A good recruiter will not only expose you to the correct law firms and openings, but a good recruiter also will help position you for each job in a way that minimizes the things that would drop you to the bottom of bucket. Some recruiters may “get lucky” and make a placement or two a year, and others can make 30+ placements a year—and some even more. The ability of recruiters to make so many placements comes down to how well they do their jobs and understand the business of legal recruiting. There are huge differences in the skill sets of legal recruiters. These differences can make a profound difference in what happens in your career. You should always strive to use the very best legal recruiter you can.
The Bucket Lesson: You need to use the best legal recruiter that you can. By using the best legal recruiter in the market, you are far more likely to rise to the top of the bucket.
- You are far more likely to rise to the top of the bucket if you were a summer associate in a major law firm than if you were not.

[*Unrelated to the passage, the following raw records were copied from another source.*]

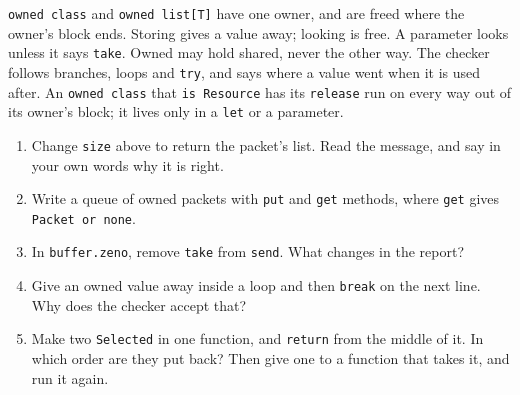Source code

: \begin{summary}
\verb|owned class| and \verb|owned list[T]| have one owner, and are
freed where the owner's block ends. Storing gives a value away; looking
is free. A parameter looks unless it says \verb|take|. Owned may hold
shared, never the other way. The checker follows branches, loops and
\verb|try|, and says where a value went when it is used after. An
\verb|owned class| that \verb|is Resource| has its \verb|release| run
on every way out of its owner's block; it lives only in a \verb|let|
or a parameter.
\end{summary}

\begin{tryit}
\begin{enumerate}
\item Change \verb|size| above to return the packet's list. Read the
  message, and say in your own words why it is right.
\item Write a queue of owned packets with \verb|put| and \verb|get|
  methods, where \verb|get| gives \verb|Packet or none|.
\item In \verb|buffer.zeno|, remove \verb|take| from \verb|send|. What
  changes in the report?
\item Give an owned value away inside a loop and then \verb|break| on
  the next line. Why does the checker accept that?
\item Make two \verb|Selected| in one function, and \verb|return| from
  the middle of it. In which order are they put back? Then give one to
  a function that takes it, and run it again.
\end{enumerate}
\end{tryit}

If an attorney has been a summer associate at a major American law firm, this shows law firms that the attorney
- wanted to work in a law firm as a summer associate (and was committed to being in a law firm early on in his or her career), and,
- was a good enough law student to get a position in a major American law firm as a summer associate.
The quality of the firm you were a summer associate in will also, then, reflect the sort of grades that you received in your first, all-important year of law school.
If an attorney does not have this on his or her resume, it is often a deal breaker for the largest law firms. The largest law firms will almost always prefer hiring people who were summer associates in major law firms. The perception if you were not a summer associate at a major American law firm is that you were not marketable enough as a law student and, therefore, that there must be something wrong with you. Law firms want to hire people with a historical track record of achievement who have spent the majority of their careers in law firm environments. Law firms will “discriminate” against attorneys for years later in their careers (even ten years out) when they see they were never summer associates in a major law firm.
The Bucket Lesson: You will have a more difficult time rising to the top of the bucket if you were not a summer associate in a major law firm.
- You are far more likely to rise to the top of the bucket if you are seeking a full-time position than if you are seeking a part-time or flex-time position.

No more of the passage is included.